Zebraman 2: Attack on Zebra City
Takashi Miike (Sun Scarred, Crows Zero and Crows Zero II) is back for another round of black and white Zebra fun. The first Zebraman was released in 2004 and marked Miike's first venture into the superhero genre, six years later he returns to build upon that legacy, more experienced and better armed. The result is enjoyable indeed, but not really a direct continuation of the Zebraman universe. Beware, this is a Miike sequel.
Zebraman 2 isn't Miike's first sequel and it will definitely not be his last. It's always somewhat of a gamble how these sequels will turn out though. Sometimes they're simple and straight (Crows Zero), at other times there is hardly a connection between the films (think the Dead or Alive trilogy). Others are just 2-part films that should be watched back to back. The man is just unpredictable like that.
Zebraman 2 falls somewhere in between. Story-wise it's a pretty straight-forward sequel, firmly set in the same realm as the first film and expanding on the original story. But the feel of Zebraman 2 is completely different, making it more of a sequel to Miike's own Yokai Daisenso. The light, poppy, big budget atmosphere broken down with a serious dash of Miike weirdness seems directly taken from that film. The result is very pleasing indeed, but if you're expecting to get a simple expansion of the atmosphere found in the first film, you're in for a little surprise.
The story is quite nonsensical but a fun diversion nonetheless. Zebraman is captured and put in a giant centrifuge, meanwhile evil forces are taking over Tokyo and turning it into Zebra City, featuring their own Zebra laws and everything. Basically, there's a daily 5-minute window where all crime is justified and you cannot be prosecuted for killing, raping and doing other nasty things. Zebra City thrives, but Zebraman is slowly regaining memory of his former duties. If that sounds a little weird and all, don't worry, it's supposed to.
Miike is a rare director that can handle both big and small budgets.

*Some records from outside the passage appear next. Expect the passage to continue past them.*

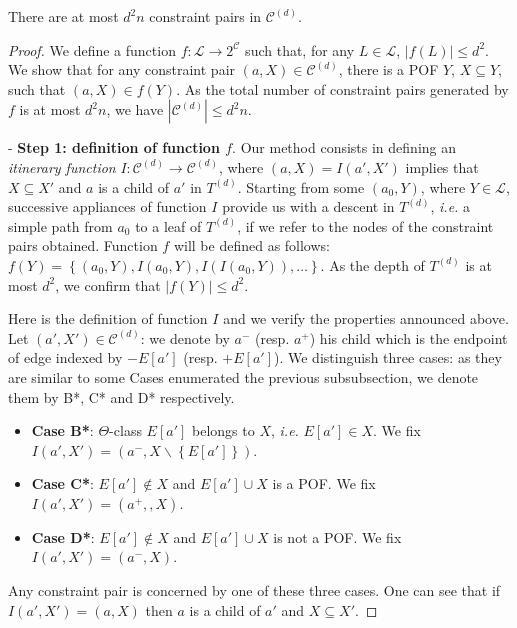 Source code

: \documentclass[a4paper,UKenglish,numberwithinsect,cleveref, autoref]{lipics-v2021}
\newcommand{\set}[1]{\left\{ #1 \right\}}
\newcommand{\card}[1]{\left| #1 \right|}
\begin{document}
\begin{theorem}
There are at most $d^2n$ constraint pairs in $\mathcal{C}^{(d)}$.
\label{th:cardinality_c}
\end{theorem}
\begin{proof}
We define a function $f : \mathcal{L} \rightarrow 2^{\mathcal{C}}$ such that, for any $L \in \mathcal{L}$, $\card{f(L)} \le d^2$. We show that for any constraint pair $(a,X) \in \mathcal{C}^{(d)}$, there is a POF $Y$, $X \subseteq Y$, such that $(a,X) \in f(Y)$. As the total number of constraint pairs generated by $f$ is at most $d^2n$, we have $\card{\mathcal{C}^{(d)}} \le d^2n$.

- \textbf{Step 1: definition of function $f$}. Our method consists in defining an \textit{itinerary function} $I : \mathcal{C}^{(d)} \rightarrow \mathcal{C}^{(d)}$, where $(a,X) = I(a',X')$ implies that $X \subseteq X'$ and $a$ is a child of $a'$ in $T^{(d)}$. Starting from some $(a_0,Y)$, where $Y \in \mathcal{L}$, successive appliances of function $I$ provide us with a descent in $T^{(d)}$, {\em i.e.} a simple path from $a_0$ to a leaf of $T^{(d)}$, if we refer to the nodes of the constraint pairs obtained. Function $f$ will be defined as follows: $f(Y) = \set{(a_0,Y),I(a_0,Y),I(I(a_0,Y)),\ldots}$. As the depth of $T^{(d)}$ is at most $d^2$, we confirm that $\card{f(Y)}\le d^2$.

Here is the definition of function $I$ and we verify the properties announced above. Let $(a',X') \in \mathcal{C}^{(d)}$: we denote by $a^-$ (resp. $a^+$) his child which is the endpoint of edge indexed by $-E\left[a'\right]$ (resp. $+E\left[a'\right]$). We distinguish three cases: as they are similar to some Cases enumerated the previous subsubsection, we denote them by B*, C* and D* respectively.
\begin{itemize}
\item \textbf{Case B*}: $\Theta$-class $E\left[a'\right]$ belongs to $X$, {\em i.e.} $E\left[a'\right] \in X$. We fix $I(a',X') = (a^-,X\backslash \set{E\left[a'\right]})$.
\item \textbf{Case C*}: $E\left[a'\right] \notin X$ and $E\left[a'\right] \cup X$ is a POF. We fix $I(a',X') = (a^+,,X)$.
\item \textbf{Case D*}: $E\left[a'\right] \notin X$ and $E\left[a'\right] \cup X$ is not a POF. We fix $I(a',X') = (a^-,X)$.
\end{itemize}
Any constraint pair is concerned by one of these three cases. One can see that if $I(a',X') = (a,X)$ then $a$ is a child of $a'$ and $X \subseteq X'$.


\end{proof}
\end{document}

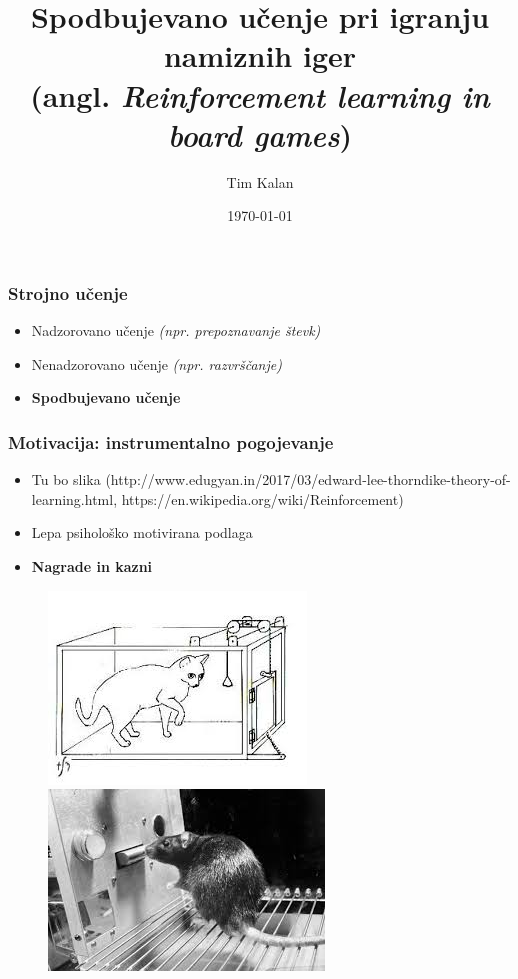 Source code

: \documentclass{beamer}    %
\author{Tim Kalan}
\institute[FMF]{Fakulteta za matematiko in fiziko}
\title{
    Spodbujevano učenje pri igranju namiznih iger \\ 
    \large (angl. \textit{Reinforcement learning in board games})}
\date{\today}
\begin{document}
\begin{frame}
    \titlepage
\end{frame}


\begin{frame}
    \frametitle{Strojno učenje}
    \begin{itemize}
        \item Nadzorovano učenje \textit{(npr. prepoznavanje števk)}
        \item Nenadzorovano učenje \textit{(npr. razvrščanje)}
        \item \textbf{Spodbujevano učenje}
    \end{itemize}
\end{frame}


\begin{frame}
    \frametitle{Motivacija: instrumentalno pogojevanje}
    \begin{itemize}
        \item Tu bo slika 
        (http://www.edugyan.in/2017/03/edward-lee-thorndike-theory-of-learning.html, 
        https://en.wikipedia.org/wiki/Reinforcement)
        \item Lepa psihološko motivirana podlaga
        \item \textbf{Nagrade in kazni} 
    \end{itemize}

    \begin{figure}[b]
        \includegraphics[scale=0.6]{slike/macka.jpg}
        \includegraphics[scale=0.5]{slike/miska.jpg}
    \end{figure}
\end{frame}
\end{document}
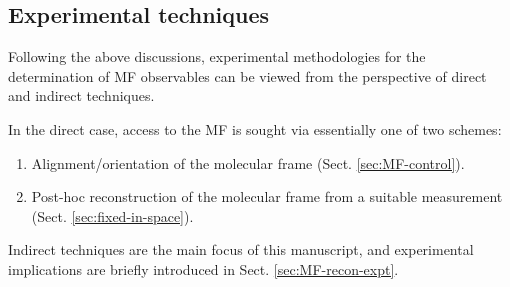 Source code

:\documentclass[10pt]{article}
\begin{document}






\subsection{Experimental techniques\label{sec:experimentalTechniques}}

Following the above discussions, experimental methodologies for the determination of MF observables can be viewed from the perspective of direct and indirect techniques. 

In the direct case, access to the MF is sought via essentially one of two schemes:

\begin{enumerate}
\item Alignment/orientation of the molecular frame (Sect. \ref{sec:MF-control}).
\item Post-hoc reconstruction of the molecular frame from a suitable measurement (Sect. \ref{sec:fixed-in-space}).
\end{enumerate}

Indirect techniques are the main focus of this manuscript, and experimental implications are briefly introduced in Sect. \ref{sec:MF-recon-expt}.


\end{document}
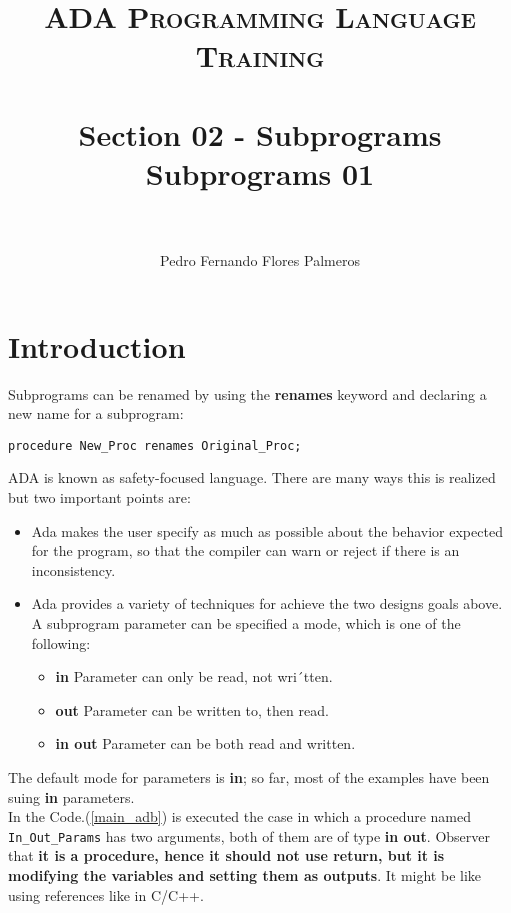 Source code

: \documentclass[paper=a4, fontsize=11pt]{scrartcl} %
\title{	
\normalfont \normalsize 
\textsc{ADA Programming Language Training} \\ [25pt] %
\horrule{0.5pt} \\[0.4cm] %
\huge Section 02 - Subprograms \\ Subprograms 01\\ %
\horrule{2pt} \\[0.5cm] %
}
\author{Pedro Fernando Flores Palmeros} %
\date{} %
\numberwithin{equation}{section} %
\numberwithin{figure}{section} %
\numberwithin{table}{section} %
\newcommand{\refCode}[1]{Code.(\ref{#1})}
\begin{document}
\maketitle %
 

\section{Introduction}

Subprograms can be renamed by using the \textbf{renames} keyword and declaring a new name for a subprogram:

\begin{lstlisting}[caption = {renames syntax}, label = {renames}]
procedure New_Proc renames Original_Proc;
\end{lstlisting}


ADA is known as safety-focused language. There are many ways this is realized but two important points are: 

\begin{itemize}
	\item Ada makes the user specify as much as possible about the behavior expected for the program, so that the compiler can warn or reject if there is an inconsistency.
	\item Ada provides a variety of techniques for achieve the two designs goals above. A subprogram parameter can be specified a mode, which is one of the following:
	\begin{itemize}
		\item \textbf{in} Parameter can only be read, not wri´tten.
		\item \textbf{out} Parameter can be written to, then read.
		\item \textbf{in out} Parameter can be both read and written.
	\end{itemize}
\end{itemize}
The default mode for parameters is \textbf{in}; so far, most of the examples have been suing \textbf{in} parameters.\\

In the \refCode{main_adb} is executed the case in which a procedure named \verb|In_Out_Params| has two arguments, both of them are of type \textbf{in out}. Observer that \textbf{it is a procedure, hence it should not use return, but it is modifying the variables and setting them as outputs}. It might be like using references like in C/C++.
\end{document}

Sure not all CG is top notch, but it always serves some purpose beyond being just CG for the heck of it. The centrifuge scene might not be cutting edge, it's still a lovely little addition to the Zebraman universe. The cinematography on the other hand is beautiful, even occasionally stunning, especially the scenes inside the car are a lovely continuation of the visual zebra theme found throughout the whole film.
The soundtrack is J-Poppy good(?)ness with a serious attitude. Rather than simply throw in some theme songs though, the music is integrated quite well into the actual storyline (turning the female protagonist into a singer and performer was a rather smart move). A pretty decent blend of pop and dance mixed with a heavy dose of girl power. It's not really something that would work outside the film (at least, not for me), but again it brings something extra to the film's universe.
Sho Aikawa has returned from the first film to fill the uncomfortable Zebraman suit, featuring bleached hair for the occasion (he pulled a Kitano there). He's a great (somewhat underappreciated) actor with a rare talent to bring humor to a straight-faced performance. It's a unique combination that makes him quite perfect for his role. Naka (didn't recognize her at all) does a pretty swell job of opposing Zebraman, bringing a lot of attitude and power to the table. The both of them hold up extremely well amongst all the silliness.
Most of Miike's films suffer from a slight dip around the halfway point. It may be not as apparent here, but it's still hard to deny that most fun is to be had near the start and end of this film. The final 30 minutes is pure Miike genius though, featuring over-the-top action, creative weirdness, huge aliens and some genuinely laugh out loud comedy. Stop aids indeed. It's everything what I'd expect from a Miike film, which is extremely rare for a big budget flick like this. I just can't imagine any other director working with these kind of budgets that gets so much freedom.
The first Zebraman was mostly about Aikawa's boring character becoming a superhero. This sequel leaves all that behind and evolves together with Aikawa. There is some background morale (maybe even some interesting political material) but all of that is quickly forgotten when the explosions are making their entrance and when both Zebras are battling each other and a city-wide alien to save the world of disaster. The result? One of the most memorable closing shots ever.
Zebraman 2 is not all that easy to recommend. Depending on what you expect or demand from a sequel, it's either a missed opportunity or a definite improvement over the first film. It's doesn't follow the same path as the first Zebraman so people expecting to return to the same atmosphere will be a little disappointed, but if you're up for a Yokai Densetsu sequel set in Zebraland you're in for heaps of fun. As for me, I believe this is definitely an improvement. One thing is certain though, ain't nobody doing blockbuster like Miike does.